From their perspective, they have much more important and urgent things to worry about, Bleakley said. “They are literally sleeping on a doorstep.”

Other states have only recently started signing people in Medicaid. California got a head start, signing up more than 660,000 uninsured, poor patients into a county-based coverage program since 2011.

On Jan. 1, those patients, including many who are homeless, were automatically transferred into Medicaid, called Medi-Cal in California.

While in the transitional program, patients could receive care at the county and community clinics, but getting appointments with specialists often took months. Medi-Cal will help patients get better access to neurologists, gastroenterologists and others, health officials said.

But the coverage doesn’t guarantee regular medical care, experts said. There is already a shortage of both primary care doctors and specialists, and budget cuts in California have led to among the lowest reimbursement rates for Medicaid doctors and hospitals in the nation.

‘God Bless You’

At the busy JWCH clinic the morning after Mack’s Skid Row visit, enrollment workers were busy signing up patients for Medi-Cal coverage and making sure they knew where to go for care.
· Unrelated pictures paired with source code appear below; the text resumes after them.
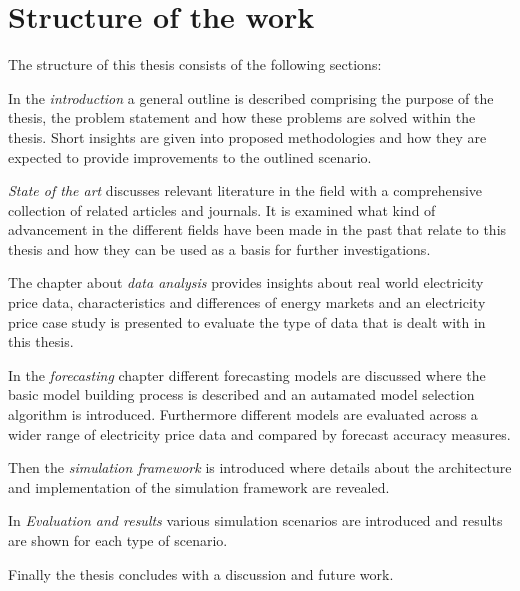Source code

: \section{Structure of the work}

The structure of this thesis consists of the following sections: 

In the \textit{introduction} a general outline is described comprising the purpose of the thesis, the problem statement and how these problems are solved within the thesis. Short insights are given into proposed methodologies and how they are expected to provide improvements to the outlined scenario. 

\textit{State of the art} discusses relevant literature in the field with a comprehensive collection of related articles and journals. It is examined what kind of advancement in the different fields have been made in the past that relate to this thesis and how they can be used as a basis for further investigations. 

The chapter about \textit{data analysis} provides insights about real world electricity price data, characteristics and differences of energy markets and an electricity price case study is presented to evaluate the type of data that is dealt with in this thesis. 

In the \textit{forecasting} chapter different forecasting models are discussed where the basic model building process is described and an autamated model selection algorithm is introduced. Furthermore different models are evaluated across a wider range of electricity price data and compared by forecast accuracy measures. 

Then the \textit{simulation framework} is introduced where details about the architecture and implementation of the simulation framework are revealed. 

In \textit{Evaluation and results} various simulation scenarios are introduced and results are shown for each type of scenario. 

Finally the thesis concludes with a discussion and future work. 

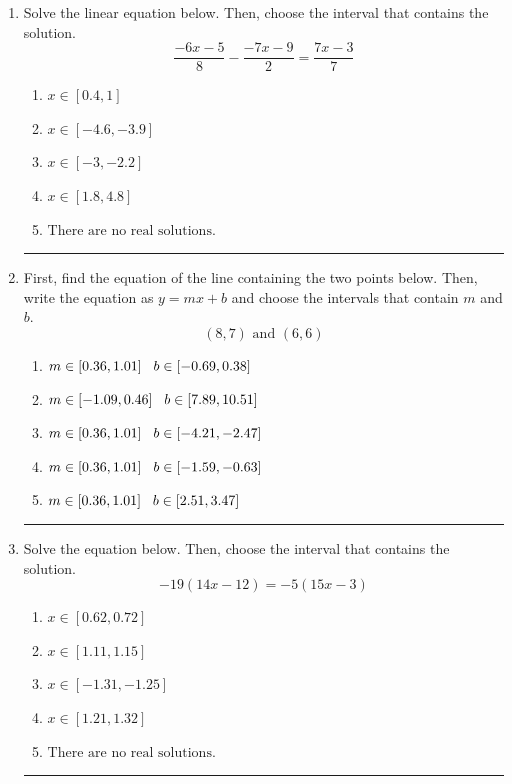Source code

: \documentclass[14pt]{extbook}
\newcommand{\litem}[1]{\item#1\hspace*{-1cm}\rule{\textwidth}{0.4pt}}
\begin{document}
\begin{enumerate}
{\begin{enumerate}[label=\Alph*.]
\end{enumerate} }
\litem{
Solve the linear equation below. Then, choose the interval that contains the solution.\[ \frac{-6x -5}{8} - \frac{-7x -9}{2} = \frac{7x -3}{7} \]\begin{enumerate}[label=\Alph*.]
\item \( x \in [0.4, 1] \)
\item \( x \in [-4.6, -3.9] \)
\item \( x \in [-3, -2.2] \)
\item \( x \in [1.8, 4.8] \)
\item \( \text{There are no real solutions.} \)

\end{enumerate} }
\litem{
First, find the equation of the line containing the two points below. Then, write the equation as $ y=mx+b $ and choose the intervals that contain $m$ and $b$.\[ (8, 7) \text{ and } (6, 6) \]\begin{enumerate}[label=\Alph*.]
\item \( m \in [0.36, 1.01] \hspace*{3mm} b \in [-0.69, 0.38] \)
\item \( m \in [-1.09, 0.46] \hspace*{3mm} b \in [7.89, 10.51] \)
\item \( m \in [0.36, 1.01] \hspace*{3mm} b \in [-4.21, -2.47] \)
\item \( m \in [0.36, 1.01] \hspace*{3mm} b \in [-1.59, -0.63] \)
\item \( m \in [0.36, 1.01] \hspace*{3mm} b \in [2.51, 3.47] \)

\end{enumerate} }
\litem{
Solve the equation below. Then, choose the interval that contains the solution.\[ -19(14x -12) = -5(15x -3) \]\begin{enumerate}[label=\Alph*.]
\item \( x \in [0.62, 0.72] \)
\item \( x \in [1.11, 1.15] \)
\item \( x \in [-1.31, -1.25] \)
\item \( x \in [1.21, 1.32] \)
\item \( \text{There are no real solutions.} \)


\end{enumerate}}
\end{enumerate}
\end{document}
George Farag, 56, who sleeps at a local mission each night, said he lost his job as a security guard when he fell asleep on duty.  He ended up on the streets and got hit by a car, resulting in a leg injury that causes him to limp.

Farag, an Egyptian immigrant who speaks with a thick accent, also has asthma, diabetes, depression and insomnia.

“This is the final step before your transition into Medi-Cal,” enrollment worker Alberto Moreno told him. “Your doctor will be assigned here.”

 

“God bless you,” responded Farag, carrying a black plastic bag filled with papers and

Another patient, Cesar Salas, 38, said he’d become homeless because of alcohol and drug abuse but he was sober now and living in a shelter.

Recently, Salas cut his finger but stitched the injury up himself instead of going to the doctor, he said. After the finger didn’t heal properly, he ended up at the clinic.

Salas said he had heard about Obamacare on television but still doesn’t understand how the insurance works.

A clinic enrollment worker helped him complete the application for Medi-Cal. Now he hopes to start seeing both a doctor and a counselor more regularly. He’s been having nightmares and hasn’t been able to keep a job.

“I’m struggling,” he said. “I don’t know what’s going to happen to me.”

Mack tries to put the patients at ease.

On Skid Row, he stopped to talk to Sakeenah Borscha, an overweight woman sitting on a motorized scooter overflowing with bags of belongings.

Recently arrived from Arizona, Borsha said she was diabetic and had an injured knee. She needed medication for both, she told Mack. She’d had coverage in the past but didn’t know if she was still insured.

Mack patted her knee and smiled.

“Come see me in the morning,” he said before heading back through the maze of shopping carts, tarps and tents.